## WORK TASK:
Locate the word "hasKey" in the entries below, then gather every line that holds it.

## THE DATA:
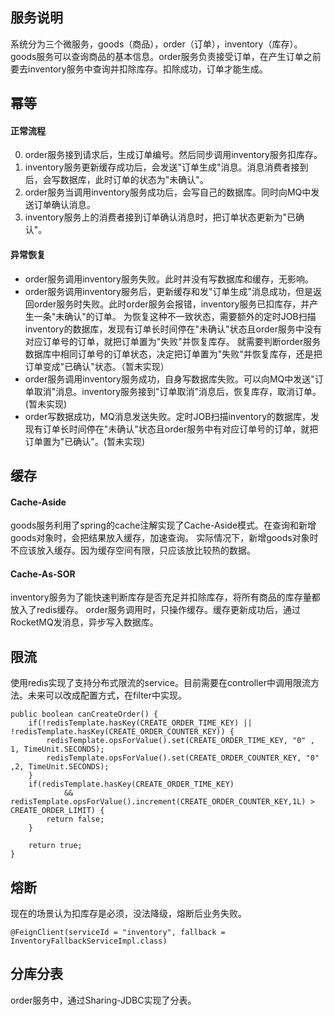 ## 服务说明

系统分为三个微服务，goods（商品），order（订单），inventory（库存）。goods服务可以查询商品的基本信息。order服务负责接受订单，在产生订单之前要去inventory服务中查询并扣除库存。扣除成功，订单才能生成。

## 幂等
#### 正常流程
0. order服务接到请求后，生成订单编号。然后同步调用inventory服务扣库存。
0. inventory服务更新缓存成功后，会发送"订单生成"消息。消息消费者接到后，会写数据库，此时订单的状态为"未确认"。
0. order服务当调用inventory服务成功后，会写自己的数据库。同时向MQ中发送订单确认消息。
0. inventory服务上的消费者接到订单确认消息时，把订单状态更新为"已确认"。

#### 异常恢复
* order服务调用inventory服务失败。此时并没有写数据库和缓存，无影响。
* order服务调用inventory服务后，更新缓存和发"订单生成"消息成功，但是返回order服务时失败。此时order服务会报错，inventory服务已扣库存，并产生一条"未确认"的订单。
为恢复这种不一致状态，需要额外的定时JOB扫描inventory的数据库，发现有订单长时间停在"未确认"状态且order服务中没有对应订单号的订单，就把订单置为"失败"并恢复库存。
就需要判断order服务数据库中相同订单号的订单状态，决定把订单置为"失败"并恢复库存，还是把订单变成"已确认"状态。（暂未实现）
* order服务调用inventory服务成功，自身写数据库失败。可以向MQ中发送"订单取消"消息。inventory服务接到"订单取消"消息后，恢复库存，取消订单。(暂未实现)
* order写数据成功，MQ消息发送失败。定时JOB扫描inventory的数据库，发现有订单长时间停在"未确认"状态且order服务中有对应订单号的订单，就把订单置为"已确认"。(暂未实现)

## 缓存

#### Cache-Aside

goods服务利用了spring的cache注解实现了Cache-Aside模式。在查询和新增goods对象时，会把结果放入缓存，加速查询。
实际情况下，新增goods对象时不应该放入缓存。因为缓存空间有限，只应该放比较热的数据。

#### Cache-As-SOR

inventory服务为了能快速判断库存是否充足并扣除库存，将所有商品的库存量都放入了redis缓存。
order服务调用时，只操作缓存。缓存更新成功后，通过RocketMQ发消息，异步写入数据库。

## 限流
使用redis实现了支持分布式限流的service。目前需要在controller中调用限流方法。未来可以改成配置方式，在filter中实现。


    public boolean canCreateOrder() {
        if(!redisTemplate.hasKey(CREATE_ORDER_TIME_KEY) || !redisTemplate.hasKey(CREATE_ORDER_COUNTER_KEY)) {
            redisTemplate.opsForValue().set(CREATE_ORDER_TIME_KEY, "0" , 1, TimeUnit.SECONDS);
            redisTemplate.opsForValue().set(CREATE_ORDER_COUNTER_KEY, "0" ,2, TimeUnit.SECONDS);
        }
        if(redisTemplate.hasKey(CREATE_ORDER_TIME_KEY)
                && redisTemplate.opsForValue().increment(CREATE_ORDER_COUNTER_KEY,1L) > CREATE_ORDER_LIMIT) {
            return false;
        }
        
        return true;
    }
    
## 熔断
现在的场景认为扣库存是必须，没法降级，熔断后业务失败。

`@FeignClient(serviceId = "inventory", fallback = InventoryFallbackServiceImpl.class)`

## 分库分表
order服务中，通过Sharing-JDBC实现了分表。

## EXERCISE ANSWER:
        if(!redisTemplate.hasKey(CREATE_ORDER_TIME_KEY) || !redisTemplate.hasKey(CREATE_ORDER_COUNTER_KEY)) {
        if(redisTemplate.hasKey(CREATE_ORDER_TIME_KEY)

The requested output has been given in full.